• ArtworkUnseen
  • ArtistRon Terada
  • Completion2014

Ron Terada

Unseen

The Unseen is a backlit channel-letter sign affixed to the north facade of the building. At over fifty-five feet high running down the top seven floors of the building, the work mimics the look and presence of signage typical of high-density urban centres. However, the work doesn’t behave like a conventional sign; it doesn’t announce the name of the building nor declare its function. Stacked in a totem and read from top to bottom, the sign’s mirror-finished stainless steel letters will reflect the sky and surrounding neighborhood during the day; while at night the backlit letters will appear to float off the facade by a gentle, unobtrusive, neon glow.
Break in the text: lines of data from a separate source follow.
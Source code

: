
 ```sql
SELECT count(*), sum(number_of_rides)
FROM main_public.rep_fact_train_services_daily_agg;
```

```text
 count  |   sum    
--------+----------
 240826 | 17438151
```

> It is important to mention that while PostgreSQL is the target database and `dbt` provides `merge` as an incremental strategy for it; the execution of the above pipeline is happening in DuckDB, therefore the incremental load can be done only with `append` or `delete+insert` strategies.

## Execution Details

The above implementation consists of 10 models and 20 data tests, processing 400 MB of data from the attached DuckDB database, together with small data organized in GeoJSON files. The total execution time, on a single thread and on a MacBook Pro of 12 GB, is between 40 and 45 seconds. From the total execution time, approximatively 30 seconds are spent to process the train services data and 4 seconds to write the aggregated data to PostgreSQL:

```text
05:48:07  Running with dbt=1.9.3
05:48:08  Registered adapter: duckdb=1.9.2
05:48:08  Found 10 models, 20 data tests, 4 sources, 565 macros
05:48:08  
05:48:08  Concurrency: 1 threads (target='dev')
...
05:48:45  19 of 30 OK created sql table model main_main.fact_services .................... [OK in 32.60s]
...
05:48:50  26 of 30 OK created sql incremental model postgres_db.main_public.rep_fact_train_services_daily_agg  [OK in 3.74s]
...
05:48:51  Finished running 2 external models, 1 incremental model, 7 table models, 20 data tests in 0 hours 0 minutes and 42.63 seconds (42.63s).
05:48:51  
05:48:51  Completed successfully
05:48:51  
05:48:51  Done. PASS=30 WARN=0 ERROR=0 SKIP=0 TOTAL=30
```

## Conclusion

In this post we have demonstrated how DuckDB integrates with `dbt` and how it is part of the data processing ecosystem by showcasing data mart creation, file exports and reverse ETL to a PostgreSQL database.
Composed in the typeface “New Alphabet”, The Unseen looks abstract and unfamiliar, even challenging to read at first glance. Designed by WimCrouwelin 1967 for use with the first generation of (then rudimentary) computer technologies, New Alphabet today sees little, if any practical design application. Today, the font’s design might evoke a future once imagined or how that future now looks like a distant past. Viewed within the context of the area of Main and Keefer, The Unseen is a small monument to the perseverance of historical memory, and perhaps, to the many unseen labours that contributed to the making of today’s Chinatown.